WHAT NEEDS TO BE DONE: The listing below holds a line with "automatically 🪄 ⭐172" and a later line with "the terminal. ⭐46,521". Write out those two lines and every line between them, exactly, and nothing else.
|---|
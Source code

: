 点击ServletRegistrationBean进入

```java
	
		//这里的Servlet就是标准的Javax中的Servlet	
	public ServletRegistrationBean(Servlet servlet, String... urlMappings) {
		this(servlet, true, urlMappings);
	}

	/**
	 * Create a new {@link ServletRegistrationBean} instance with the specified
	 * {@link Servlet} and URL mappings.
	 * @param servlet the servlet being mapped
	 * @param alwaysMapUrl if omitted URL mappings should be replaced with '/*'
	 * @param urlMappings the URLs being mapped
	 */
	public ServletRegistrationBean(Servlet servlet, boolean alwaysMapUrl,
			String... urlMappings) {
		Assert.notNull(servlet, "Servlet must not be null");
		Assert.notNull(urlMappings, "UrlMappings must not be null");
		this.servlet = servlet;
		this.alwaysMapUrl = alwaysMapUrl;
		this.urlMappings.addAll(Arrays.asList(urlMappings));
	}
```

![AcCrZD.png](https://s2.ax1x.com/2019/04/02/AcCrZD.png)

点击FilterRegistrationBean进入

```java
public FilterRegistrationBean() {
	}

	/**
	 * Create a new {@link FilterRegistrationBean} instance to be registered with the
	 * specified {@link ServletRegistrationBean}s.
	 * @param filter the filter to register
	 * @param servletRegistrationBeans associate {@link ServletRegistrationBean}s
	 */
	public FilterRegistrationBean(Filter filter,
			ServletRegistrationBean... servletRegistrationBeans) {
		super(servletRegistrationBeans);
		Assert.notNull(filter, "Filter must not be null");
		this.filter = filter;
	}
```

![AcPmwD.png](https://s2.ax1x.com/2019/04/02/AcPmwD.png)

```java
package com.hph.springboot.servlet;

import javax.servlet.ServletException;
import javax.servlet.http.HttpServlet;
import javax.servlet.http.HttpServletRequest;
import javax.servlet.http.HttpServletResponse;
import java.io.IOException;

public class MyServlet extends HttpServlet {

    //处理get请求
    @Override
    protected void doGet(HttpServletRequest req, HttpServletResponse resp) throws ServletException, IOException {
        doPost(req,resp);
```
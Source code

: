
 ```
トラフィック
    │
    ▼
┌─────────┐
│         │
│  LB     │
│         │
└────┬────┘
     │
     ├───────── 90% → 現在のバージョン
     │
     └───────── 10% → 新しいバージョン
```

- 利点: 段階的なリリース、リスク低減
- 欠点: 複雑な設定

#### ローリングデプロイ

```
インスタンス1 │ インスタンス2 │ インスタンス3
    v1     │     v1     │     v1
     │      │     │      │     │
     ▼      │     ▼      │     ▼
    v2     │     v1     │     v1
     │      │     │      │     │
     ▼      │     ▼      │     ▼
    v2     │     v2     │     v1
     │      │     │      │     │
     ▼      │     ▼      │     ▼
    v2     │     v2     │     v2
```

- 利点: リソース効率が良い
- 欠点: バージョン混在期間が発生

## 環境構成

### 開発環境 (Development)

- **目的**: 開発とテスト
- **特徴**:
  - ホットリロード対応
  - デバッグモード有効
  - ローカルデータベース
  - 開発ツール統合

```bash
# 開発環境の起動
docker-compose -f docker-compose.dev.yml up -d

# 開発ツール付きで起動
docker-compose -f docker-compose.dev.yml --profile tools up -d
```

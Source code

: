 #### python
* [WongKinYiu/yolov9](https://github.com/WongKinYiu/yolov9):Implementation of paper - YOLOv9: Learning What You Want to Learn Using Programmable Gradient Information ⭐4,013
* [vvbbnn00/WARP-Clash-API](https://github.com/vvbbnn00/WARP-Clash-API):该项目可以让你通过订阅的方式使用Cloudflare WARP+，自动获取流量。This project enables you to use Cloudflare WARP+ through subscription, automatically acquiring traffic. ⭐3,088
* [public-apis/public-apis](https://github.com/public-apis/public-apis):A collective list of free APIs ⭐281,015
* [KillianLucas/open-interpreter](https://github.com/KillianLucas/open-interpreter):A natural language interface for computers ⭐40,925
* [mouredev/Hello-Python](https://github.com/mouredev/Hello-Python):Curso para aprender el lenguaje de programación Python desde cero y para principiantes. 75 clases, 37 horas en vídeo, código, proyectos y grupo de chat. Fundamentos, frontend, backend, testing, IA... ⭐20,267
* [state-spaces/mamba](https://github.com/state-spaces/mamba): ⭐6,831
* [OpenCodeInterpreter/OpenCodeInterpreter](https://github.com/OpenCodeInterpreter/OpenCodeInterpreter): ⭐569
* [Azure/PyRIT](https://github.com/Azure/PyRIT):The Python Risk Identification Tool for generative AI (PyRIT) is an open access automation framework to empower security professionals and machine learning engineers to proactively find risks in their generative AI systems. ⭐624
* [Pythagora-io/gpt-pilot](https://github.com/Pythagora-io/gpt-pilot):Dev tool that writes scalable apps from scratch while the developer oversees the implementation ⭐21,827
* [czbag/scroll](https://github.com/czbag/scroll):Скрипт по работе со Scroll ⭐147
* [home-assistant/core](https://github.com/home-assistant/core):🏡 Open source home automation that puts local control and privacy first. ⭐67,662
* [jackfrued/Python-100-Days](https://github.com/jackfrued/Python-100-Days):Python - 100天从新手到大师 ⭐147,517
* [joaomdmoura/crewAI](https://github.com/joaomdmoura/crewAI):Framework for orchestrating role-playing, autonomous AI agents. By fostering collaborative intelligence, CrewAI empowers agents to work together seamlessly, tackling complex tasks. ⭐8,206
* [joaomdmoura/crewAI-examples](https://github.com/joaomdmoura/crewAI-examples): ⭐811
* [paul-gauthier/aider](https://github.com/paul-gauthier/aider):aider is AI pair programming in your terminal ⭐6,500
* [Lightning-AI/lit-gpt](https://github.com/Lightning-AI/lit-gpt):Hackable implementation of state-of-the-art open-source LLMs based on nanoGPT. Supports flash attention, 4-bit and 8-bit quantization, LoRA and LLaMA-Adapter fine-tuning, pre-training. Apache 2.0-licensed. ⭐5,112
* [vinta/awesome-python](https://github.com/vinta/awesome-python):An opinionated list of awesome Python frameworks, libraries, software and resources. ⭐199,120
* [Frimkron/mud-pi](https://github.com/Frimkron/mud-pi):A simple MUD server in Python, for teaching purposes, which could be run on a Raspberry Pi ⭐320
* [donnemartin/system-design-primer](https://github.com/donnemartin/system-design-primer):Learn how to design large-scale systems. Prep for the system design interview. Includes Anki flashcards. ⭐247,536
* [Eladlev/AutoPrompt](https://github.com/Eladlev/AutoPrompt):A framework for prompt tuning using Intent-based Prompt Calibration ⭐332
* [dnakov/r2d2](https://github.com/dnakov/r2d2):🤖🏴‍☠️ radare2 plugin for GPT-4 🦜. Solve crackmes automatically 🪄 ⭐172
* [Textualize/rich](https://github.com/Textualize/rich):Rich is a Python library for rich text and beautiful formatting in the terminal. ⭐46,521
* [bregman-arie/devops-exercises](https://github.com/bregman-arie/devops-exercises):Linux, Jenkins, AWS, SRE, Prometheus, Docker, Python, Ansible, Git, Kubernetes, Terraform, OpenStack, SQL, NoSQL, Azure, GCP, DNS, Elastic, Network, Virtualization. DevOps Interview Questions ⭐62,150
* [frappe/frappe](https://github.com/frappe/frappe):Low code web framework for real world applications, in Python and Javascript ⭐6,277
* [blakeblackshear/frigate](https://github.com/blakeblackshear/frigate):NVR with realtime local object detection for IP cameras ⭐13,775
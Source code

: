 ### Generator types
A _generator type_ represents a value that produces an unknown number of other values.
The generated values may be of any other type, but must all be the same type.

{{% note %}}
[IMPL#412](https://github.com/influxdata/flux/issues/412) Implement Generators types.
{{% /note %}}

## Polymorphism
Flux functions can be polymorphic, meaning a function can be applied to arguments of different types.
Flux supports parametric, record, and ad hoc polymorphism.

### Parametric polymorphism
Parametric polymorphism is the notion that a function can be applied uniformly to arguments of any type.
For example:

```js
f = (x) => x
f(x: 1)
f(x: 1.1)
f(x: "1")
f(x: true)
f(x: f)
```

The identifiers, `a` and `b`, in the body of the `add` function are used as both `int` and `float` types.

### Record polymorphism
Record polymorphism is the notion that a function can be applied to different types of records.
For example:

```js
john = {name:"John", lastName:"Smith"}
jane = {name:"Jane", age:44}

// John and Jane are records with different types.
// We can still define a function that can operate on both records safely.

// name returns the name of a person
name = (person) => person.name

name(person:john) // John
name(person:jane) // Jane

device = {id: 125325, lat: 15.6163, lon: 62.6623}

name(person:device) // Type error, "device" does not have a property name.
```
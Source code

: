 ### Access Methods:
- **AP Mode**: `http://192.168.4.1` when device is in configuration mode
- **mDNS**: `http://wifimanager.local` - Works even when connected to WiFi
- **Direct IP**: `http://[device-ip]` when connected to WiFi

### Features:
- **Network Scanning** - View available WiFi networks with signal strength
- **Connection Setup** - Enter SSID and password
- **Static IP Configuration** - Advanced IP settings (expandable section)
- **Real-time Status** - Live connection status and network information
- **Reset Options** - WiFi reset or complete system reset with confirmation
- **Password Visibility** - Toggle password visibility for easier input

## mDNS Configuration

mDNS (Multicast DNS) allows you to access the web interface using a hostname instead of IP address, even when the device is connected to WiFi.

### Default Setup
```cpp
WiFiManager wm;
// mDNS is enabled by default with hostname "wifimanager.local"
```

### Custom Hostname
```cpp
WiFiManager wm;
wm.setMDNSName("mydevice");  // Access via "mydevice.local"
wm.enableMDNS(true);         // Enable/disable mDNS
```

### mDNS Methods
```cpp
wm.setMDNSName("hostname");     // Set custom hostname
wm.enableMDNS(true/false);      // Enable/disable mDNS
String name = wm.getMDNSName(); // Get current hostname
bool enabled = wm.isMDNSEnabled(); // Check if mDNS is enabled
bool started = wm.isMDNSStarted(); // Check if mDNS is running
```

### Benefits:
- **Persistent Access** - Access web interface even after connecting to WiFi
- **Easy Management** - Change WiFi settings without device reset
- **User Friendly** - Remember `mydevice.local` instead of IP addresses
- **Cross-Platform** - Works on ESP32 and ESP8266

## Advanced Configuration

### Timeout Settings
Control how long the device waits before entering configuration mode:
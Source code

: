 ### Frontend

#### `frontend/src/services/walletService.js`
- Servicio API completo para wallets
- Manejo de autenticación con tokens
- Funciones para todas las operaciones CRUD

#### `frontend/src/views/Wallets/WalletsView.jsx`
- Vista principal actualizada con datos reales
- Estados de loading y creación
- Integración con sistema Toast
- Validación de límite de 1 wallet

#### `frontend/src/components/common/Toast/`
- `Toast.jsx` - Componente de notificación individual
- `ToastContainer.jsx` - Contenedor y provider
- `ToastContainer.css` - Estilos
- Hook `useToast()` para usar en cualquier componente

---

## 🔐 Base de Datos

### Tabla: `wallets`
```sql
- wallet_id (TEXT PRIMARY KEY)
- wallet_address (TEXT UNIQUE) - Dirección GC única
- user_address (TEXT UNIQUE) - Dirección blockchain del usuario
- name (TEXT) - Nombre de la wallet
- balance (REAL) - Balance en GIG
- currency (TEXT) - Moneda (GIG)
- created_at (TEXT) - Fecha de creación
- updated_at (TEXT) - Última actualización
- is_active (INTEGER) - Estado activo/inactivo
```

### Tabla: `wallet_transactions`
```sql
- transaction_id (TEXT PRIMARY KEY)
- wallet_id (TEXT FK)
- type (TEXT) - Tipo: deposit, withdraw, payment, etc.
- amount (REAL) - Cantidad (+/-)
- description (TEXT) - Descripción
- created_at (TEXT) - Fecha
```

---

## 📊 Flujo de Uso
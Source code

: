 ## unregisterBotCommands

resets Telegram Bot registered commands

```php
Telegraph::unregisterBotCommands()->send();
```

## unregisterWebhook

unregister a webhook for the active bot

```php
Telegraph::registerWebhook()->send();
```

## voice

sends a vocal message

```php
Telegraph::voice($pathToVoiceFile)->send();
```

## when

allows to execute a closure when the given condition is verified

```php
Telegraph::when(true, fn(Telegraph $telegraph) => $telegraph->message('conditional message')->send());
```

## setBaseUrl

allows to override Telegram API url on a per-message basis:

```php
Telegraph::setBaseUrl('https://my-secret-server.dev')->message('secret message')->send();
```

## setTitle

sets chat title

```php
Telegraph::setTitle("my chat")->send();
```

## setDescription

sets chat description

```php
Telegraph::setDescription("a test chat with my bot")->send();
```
|---|
EXERCISE SOLUTION:
* [dnakov/r2d2](https://github.com/dnakov/r2d2):🤖🏴‍☠️ radare2 plugin for GPT-4 🦜. Solve crackmes automatically 🪄 ⭐172
* [Textualize/rich](https://github.com/Textualize/rich):Rich is a Python library for rich text and beautiful formatting in the terminal. ⭐46,521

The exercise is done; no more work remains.